Luciani torna sindaco: «Deluso dal Pd»

Ieri sera la revoca delle dimissioni dopo l’attesa di un segnale dalla dirigenza e l’idea di candidarsi con una lista civica
FRANCAVILLA AL MARE. Alla fine è arrivata la decisione più attesa, ma il percorso che ha portato Antonio Luciani a ritirare le dimissioni e tornare ad essere sindaco di Francavilla è stato quantomeno tortuoso, specie nell'ultimo giorno.

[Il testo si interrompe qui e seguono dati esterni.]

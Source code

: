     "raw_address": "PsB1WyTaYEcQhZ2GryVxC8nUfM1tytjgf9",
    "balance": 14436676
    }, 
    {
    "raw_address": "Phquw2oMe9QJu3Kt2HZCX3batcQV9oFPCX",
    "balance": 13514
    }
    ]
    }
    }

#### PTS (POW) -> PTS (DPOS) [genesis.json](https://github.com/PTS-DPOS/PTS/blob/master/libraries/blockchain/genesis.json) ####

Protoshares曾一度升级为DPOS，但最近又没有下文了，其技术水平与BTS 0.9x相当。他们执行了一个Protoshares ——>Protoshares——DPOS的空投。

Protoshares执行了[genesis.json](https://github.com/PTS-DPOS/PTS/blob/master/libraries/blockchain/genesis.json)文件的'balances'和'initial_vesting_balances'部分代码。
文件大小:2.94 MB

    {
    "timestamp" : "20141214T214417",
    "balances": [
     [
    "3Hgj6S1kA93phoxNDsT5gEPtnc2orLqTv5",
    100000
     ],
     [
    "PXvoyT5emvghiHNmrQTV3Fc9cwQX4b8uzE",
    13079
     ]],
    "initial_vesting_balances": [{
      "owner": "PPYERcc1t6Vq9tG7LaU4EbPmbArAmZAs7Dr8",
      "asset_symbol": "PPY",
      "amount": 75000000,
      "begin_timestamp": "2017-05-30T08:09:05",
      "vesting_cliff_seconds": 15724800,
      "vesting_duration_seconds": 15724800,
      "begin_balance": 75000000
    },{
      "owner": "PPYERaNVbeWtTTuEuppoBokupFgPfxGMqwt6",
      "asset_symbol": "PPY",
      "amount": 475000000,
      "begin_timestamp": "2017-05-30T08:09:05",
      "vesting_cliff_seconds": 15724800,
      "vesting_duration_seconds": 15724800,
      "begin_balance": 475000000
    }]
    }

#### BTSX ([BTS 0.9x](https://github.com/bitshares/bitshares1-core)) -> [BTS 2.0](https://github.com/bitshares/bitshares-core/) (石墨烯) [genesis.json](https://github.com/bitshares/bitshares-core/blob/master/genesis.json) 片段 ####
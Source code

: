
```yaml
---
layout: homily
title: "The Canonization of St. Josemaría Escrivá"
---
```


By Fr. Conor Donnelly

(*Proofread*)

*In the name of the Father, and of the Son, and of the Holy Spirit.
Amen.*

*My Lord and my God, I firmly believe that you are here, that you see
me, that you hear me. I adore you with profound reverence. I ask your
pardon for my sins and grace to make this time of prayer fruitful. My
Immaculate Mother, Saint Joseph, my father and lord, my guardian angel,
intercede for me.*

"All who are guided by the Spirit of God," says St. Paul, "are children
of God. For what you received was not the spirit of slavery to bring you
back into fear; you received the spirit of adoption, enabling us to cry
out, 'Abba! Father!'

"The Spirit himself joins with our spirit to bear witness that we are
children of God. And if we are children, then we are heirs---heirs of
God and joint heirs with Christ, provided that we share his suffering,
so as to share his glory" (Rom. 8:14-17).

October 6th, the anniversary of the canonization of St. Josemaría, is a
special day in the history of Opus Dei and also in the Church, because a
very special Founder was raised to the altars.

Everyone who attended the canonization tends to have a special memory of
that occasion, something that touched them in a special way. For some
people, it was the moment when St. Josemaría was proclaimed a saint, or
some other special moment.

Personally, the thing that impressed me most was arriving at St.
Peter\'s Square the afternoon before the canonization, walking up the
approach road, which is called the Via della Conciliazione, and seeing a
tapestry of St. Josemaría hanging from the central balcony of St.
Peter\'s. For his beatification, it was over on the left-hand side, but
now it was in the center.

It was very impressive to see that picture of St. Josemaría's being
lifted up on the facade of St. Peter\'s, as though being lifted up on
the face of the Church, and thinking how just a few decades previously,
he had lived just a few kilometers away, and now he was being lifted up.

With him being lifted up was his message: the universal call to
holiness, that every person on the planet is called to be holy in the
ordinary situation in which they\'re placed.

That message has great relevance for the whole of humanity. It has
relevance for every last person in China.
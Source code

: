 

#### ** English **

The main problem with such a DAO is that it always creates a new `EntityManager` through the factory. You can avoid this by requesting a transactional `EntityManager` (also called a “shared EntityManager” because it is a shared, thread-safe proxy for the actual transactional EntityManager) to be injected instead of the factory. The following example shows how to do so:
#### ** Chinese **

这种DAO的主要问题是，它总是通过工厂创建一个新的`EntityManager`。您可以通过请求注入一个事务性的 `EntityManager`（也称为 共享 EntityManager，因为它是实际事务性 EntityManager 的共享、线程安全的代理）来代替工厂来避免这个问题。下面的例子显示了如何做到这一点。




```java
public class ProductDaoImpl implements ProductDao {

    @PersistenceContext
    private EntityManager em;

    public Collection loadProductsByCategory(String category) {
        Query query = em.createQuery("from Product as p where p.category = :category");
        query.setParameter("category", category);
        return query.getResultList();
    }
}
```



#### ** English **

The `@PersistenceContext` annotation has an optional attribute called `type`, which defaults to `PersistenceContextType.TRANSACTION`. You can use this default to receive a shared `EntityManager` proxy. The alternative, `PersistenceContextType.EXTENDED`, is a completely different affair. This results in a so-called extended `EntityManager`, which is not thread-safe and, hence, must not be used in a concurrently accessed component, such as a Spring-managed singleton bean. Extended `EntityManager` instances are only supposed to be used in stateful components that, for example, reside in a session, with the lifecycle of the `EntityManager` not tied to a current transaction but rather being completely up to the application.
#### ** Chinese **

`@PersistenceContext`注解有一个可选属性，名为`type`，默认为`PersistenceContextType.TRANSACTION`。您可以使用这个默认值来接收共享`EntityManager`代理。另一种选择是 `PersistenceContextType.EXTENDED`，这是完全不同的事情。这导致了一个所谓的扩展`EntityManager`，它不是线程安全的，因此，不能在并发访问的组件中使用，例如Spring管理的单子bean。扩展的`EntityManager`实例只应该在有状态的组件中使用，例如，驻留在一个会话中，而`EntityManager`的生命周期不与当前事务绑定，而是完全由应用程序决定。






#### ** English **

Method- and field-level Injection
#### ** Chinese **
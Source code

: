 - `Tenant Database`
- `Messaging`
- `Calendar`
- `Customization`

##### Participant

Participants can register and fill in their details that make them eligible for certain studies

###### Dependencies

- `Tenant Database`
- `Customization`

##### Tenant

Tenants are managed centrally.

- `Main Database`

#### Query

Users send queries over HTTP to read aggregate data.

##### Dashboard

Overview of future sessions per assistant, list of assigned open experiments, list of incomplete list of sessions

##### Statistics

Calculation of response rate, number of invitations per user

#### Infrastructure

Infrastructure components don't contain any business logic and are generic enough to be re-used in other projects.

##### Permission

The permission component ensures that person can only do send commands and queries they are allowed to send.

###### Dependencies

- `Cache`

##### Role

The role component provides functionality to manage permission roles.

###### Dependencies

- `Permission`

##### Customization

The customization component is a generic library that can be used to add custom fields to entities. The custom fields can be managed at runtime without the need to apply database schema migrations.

Antonio Luciani, deluso dall'atteggiamento del Pd, ma affascinato dal consenso degli amministratori di molti centri, non solo locali, ha valutato fino alla fine l'ipotesi di andare avanti lo stesso, anche senza risposte dai suoi, anche senza avere nulla in mano, tanto che nel corso di un pomeriggio di fuoco ad un certo punto si era fatta largo l'ipotesi di un Luciani pronto a candidarsi con una lista civica, staccata dal Pd. Del resto, l'amarezza per il comportamento del Partito Democratico, Luciani non la nasconde: «La comunità politica di centrosinistra, alla quale appartengo, lo scorso 5 ottobre mi aveva chiesto di ripresentare le dimissioni per valutare la mia proposta politica fatta di cambiamento, colloquio con i cittadini e rottura con il passato. Sono molto deluso e amareggiato che la stessa comunità non abbia dato occasione di esporre nei dettagli il progetto per la nostra Regione. L'unico con cui ho avuto un rapporto schietto e costruttivo è stato Legnini, che mi è sempre stato vicino e con cui mi sono confrontato più e più volte».
Poi prosegue senza troppi giri di parole: «Temo che l'attuale classe dirigente non sia stata in grado di fare un'attenta analisi, essendosi concentrata su un unico progetto, che non condividerei nel momento in cui rappresentasse la riproposizione di schemi già visti e bocciati dagli elettori. Non è mia abitudine abbandonare la barca, ma sento il dovere di mettere in guardia coloro che hanno responsabilità, per dirgli che la strada percorsa è quella sbagliata».
Luciani rimprovera ai suoi di non averlo mai chiamato per un confronto, di non averlo mai coinvolto in un dibattito: «Coloro che si sono riuniti senza avere la decenza di convocarmi, tutti insieme nella loro vita politica hanno forse raggiunto le diecimila presenze che nel 2016 la città di Francavilla mi ha regalato. Dietro ogni preferenza c'è un cittadino e loro si ostinano a non dare voce ai cittadini». Quindi affida alla sua pagina Facebook, spesso utilizzata nelle ultime settimane per condividere il momento con la cittadinanza, la riflessione dopo una giornata da inserire tra le più significative della sua esperienza politica. «Sono stato combattuto fino a pochi minuti fa», scrive. «Alla fine hanno avuto la meglio il mio senso di responsabilità, l'amore viscerale per questa città e soprattutto il vostro affetto che sento e ho sentito in ogni secondo della mia vita di amministratore». E prosegue: «Ho revocato quindi le mie dimissioni e sarò onorato di restare alla guida di Francavilla al Mare fino al 2021. Noi siamo pronti a ripartire». Inoltre Luciani dal suo profilo annuncia che «nei prossimi giorni vi racconterò tutto quello che è avvenuto in queste ultime settimane», probabilmente per spiegare alla città di Francavilla tutte le tappe e tutti i momenti che l'hanno fatto tornare esattamente dov'era il 15 settembre scorso. Dopo 40 giorni e due dimissioni, Luciani è ancora il sindaco di Francavilla.